Dogs are more than fuzzy bundles of enthusiasm and slobber. A new report shows they can be great personal trainers, too. British and Australian researchers reviewed more than 20 years of research - mainly, surveys and qualitative interviews - and found "considerable evidence" that dog ownership is linked with higher levels of physical activity.
People most attached to their dogs go on the most walks, which helps both owners and pups stay fit, according to the study published in the International Journal of Behavioral Nutrition and Physical Activity. But not all dogs get to stretch their paws - it's estimated only 60 percent of dog owners regularly walk their dogs.
Carri Westgarth, a population health scientist at the University of Liverpool and an author of the study, wants to figure out ways to encourage pet owners to take their dogs out for a stroll. People who worry about their pooches' behaviors, she says in a press release, might become disinclined to go to the park with their dogs. But that only fuels the problem, as this "lack of walks may also be causing this bad behavior, due to boredom, frustration or lack of socialization."
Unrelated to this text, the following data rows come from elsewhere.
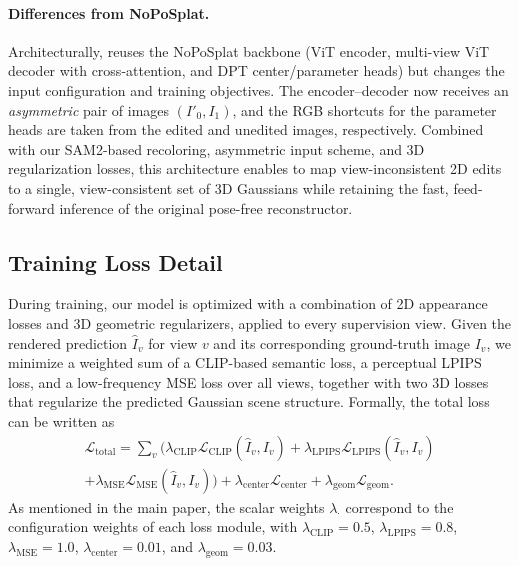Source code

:\paragraph{Differences from NoPoSplat.}
Architecturally, {\ourmethod} reuses the NoPoSplat backbone (ViT encoder, multi-view ViT decoder with cross-attention, and DPT center/parameter heads) but changes the input configuration and training objectives.
The encoder--decoder now receives an \emph{asymmetric} pair of images \((I'_0, I_1)\), and the RGB shortcuts for the parameter heads are taken from the edited and unedited images, respectively.
Combined with our SAM2-based recoloring, asymmetric input scheme, and 3D regularization losses, this architecture enables {\ourmethod} to map view-inconsistent 2D edits to a single, view-consistent set of 3D Gaussians while retaining the fast, feed-forward inference of the original pose-free reconstructor.

\subsection{Training Loss Detail}
During training, our model is optimized with a combination of 2D appearance losses and 3D geometric regularizers, applied to every supervision view. Given the rendered prediction $\hat{I}_v$ for view $v$ and its corresponding ground-truth image $I_v$, we minimize a weighted sum of a CLIP-based semantic loss, a perceptual LPIPS loss, and a low-frequency MSE loss over all views, together with two 3D losses that regularize the predicted Gaussian scene structure. Formally, the total loss can be written as
\begin{equation*}
\begin{split}
\mathcal{L}_{\text{total}}
= \sum_{v} \Big(
\lambda_{\text{CLIP}} \mathcal{L}_{\text{CLIP}}(\hat{I}_v, I_v)
+ \lambda_{\text{LPIPS}} \mathcal{L}_{\text{LPIPS}}(\hat{I}_v, I_v)\\
+ \lambda_{\text{MSE}} \mathcal{L}_{\text{MSE}}(\hat{I}_v, I_v)
\Big)
+ \lambda_{\text{center}} \mathcal{L}_{\text{center}}
+ \lambda_{\text{geom}} \mathcal{L}_{\text{geom}}.
\end{split}
\end{equation*}
As mentioned in the main paper, the scalar weights $\lambda_{\cdot}$ correspond to the configuration weights of each loss module, with $\lambda_{\text{CLIP}} = 0.5$, $\lambda_{\text{LPIPS}} = 0.8$, $\lambda_{\text{MSE}} = 1.0$, $\lambda_{\text{center}} = 0.01$, and $\lambda_{\text{geom}} = 0.03$.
The solution, in Westgarth's view, is twofold: neighborhoods friendlier toward dogs coupled with more education. "Not being able to let their dog off the leash is a particular put-off." Easy access to parks where dogs romp freely and poop goes readily disposed, the review found, is associated with more exercise. Likewise, teaching owners the benefits of a 30 minute daily walk - in line with the American Heart Association guidelines for physical activity - is key.
That means healthier pets as well as healthier humans (obesity is a problem in dogs, too.) "If all people who owned a dog walked with it every day, physical activity levels would be much improved," Westgarth says, "benefiting the health of both the owners and their canine companions."